Pull every line with the word "functional" out of the entries below.
============================================================
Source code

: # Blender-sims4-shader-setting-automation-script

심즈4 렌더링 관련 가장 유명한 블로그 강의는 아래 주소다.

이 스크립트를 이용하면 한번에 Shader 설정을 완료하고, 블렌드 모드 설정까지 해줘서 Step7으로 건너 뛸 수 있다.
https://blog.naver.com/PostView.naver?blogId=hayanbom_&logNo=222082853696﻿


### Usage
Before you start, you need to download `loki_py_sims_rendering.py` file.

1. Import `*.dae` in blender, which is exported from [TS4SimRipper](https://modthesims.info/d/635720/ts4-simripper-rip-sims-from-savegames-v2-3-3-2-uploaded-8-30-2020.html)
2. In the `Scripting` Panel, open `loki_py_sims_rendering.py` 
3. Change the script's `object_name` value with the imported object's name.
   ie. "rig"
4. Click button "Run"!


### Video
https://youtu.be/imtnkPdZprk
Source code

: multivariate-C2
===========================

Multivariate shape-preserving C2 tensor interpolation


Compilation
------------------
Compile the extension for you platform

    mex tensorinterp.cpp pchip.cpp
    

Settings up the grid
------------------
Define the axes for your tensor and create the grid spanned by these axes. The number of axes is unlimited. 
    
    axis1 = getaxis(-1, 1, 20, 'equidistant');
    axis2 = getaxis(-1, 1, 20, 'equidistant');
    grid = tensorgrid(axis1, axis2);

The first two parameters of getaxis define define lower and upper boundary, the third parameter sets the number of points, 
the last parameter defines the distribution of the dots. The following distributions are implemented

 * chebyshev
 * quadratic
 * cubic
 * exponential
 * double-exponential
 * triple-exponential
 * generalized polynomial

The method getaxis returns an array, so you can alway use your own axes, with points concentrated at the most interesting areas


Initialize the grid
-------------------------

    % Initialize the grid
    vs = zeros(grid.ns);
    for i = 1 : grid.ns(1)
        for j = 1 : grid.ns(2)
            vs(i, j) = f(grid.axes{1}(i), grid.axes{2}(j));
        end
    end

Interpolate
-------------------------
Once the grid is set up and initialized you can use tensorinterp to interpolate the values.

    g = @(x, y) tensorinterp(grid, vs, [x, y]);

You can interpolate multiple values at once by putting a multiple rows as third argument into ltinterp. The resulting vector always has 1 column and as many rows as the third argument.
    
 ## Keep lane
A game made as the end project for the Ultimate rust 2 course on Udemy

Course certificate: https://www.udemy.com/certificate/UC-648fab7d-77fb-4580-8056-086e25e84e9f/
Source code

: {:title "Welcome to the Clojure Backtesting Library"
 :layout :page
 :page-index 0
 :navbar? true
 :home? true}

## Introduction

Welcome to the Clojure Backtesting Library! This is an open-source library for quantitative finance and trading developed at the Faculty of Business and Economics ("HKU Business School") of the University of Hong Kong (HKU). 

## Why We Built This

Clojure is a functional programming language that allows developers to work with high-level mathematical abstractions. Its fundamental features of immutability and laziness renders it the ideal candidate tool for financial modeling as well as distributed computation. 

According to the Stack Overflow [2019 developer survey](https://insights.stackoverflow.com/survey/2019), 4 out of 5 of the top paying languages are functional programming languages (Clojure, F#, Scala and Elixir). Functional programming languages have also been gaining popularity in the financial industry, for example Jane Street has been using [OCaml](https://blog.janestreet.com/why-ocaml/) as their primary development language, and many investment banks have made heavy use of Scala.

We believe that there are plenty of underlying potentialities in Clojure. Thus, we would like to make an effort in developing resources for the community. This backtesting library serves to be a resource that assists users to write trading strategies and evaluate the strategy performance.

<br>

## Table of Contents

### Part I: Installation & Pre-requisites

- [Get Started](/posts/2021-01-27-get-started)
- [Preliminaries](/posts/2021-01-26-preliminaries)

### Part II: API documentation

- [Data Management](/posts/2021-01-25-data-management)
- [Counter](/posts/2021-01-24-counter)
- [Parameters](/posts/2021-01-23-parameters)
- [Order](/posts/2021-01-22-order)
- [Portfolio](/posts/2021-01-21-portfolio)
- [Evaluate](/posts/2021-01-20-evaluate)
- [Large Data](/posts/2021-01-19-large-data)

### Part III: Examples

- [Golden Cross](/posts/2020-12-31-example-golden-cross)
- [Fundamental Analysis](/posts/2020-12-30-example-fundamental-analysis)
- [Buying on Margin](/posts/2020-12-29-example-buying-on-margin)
============================================================
EXERCISE OUTPUT:
Clojure is a functional programming language that allows developers to work with high-level mathematical abstractions. Its fundamental features of immutability and laziness renders it the ideal candidate tool for financial modeling as well as distributed computation. 
According to the Stack Overflow [2019 developer survey](https://insights.stackoverflow.com/survey/2019), 4 out of 5 of the top paying languages are functional programming languages (Clojure, F#, Scala and Elixir). Functional programming languages have also been gaining popularity in the financial industry, for example Jane Street has been using [OCaml](https://blog.janestreet.com/why-ocaml/) as their primary development language, and many investment banks have made heavy use of Scala.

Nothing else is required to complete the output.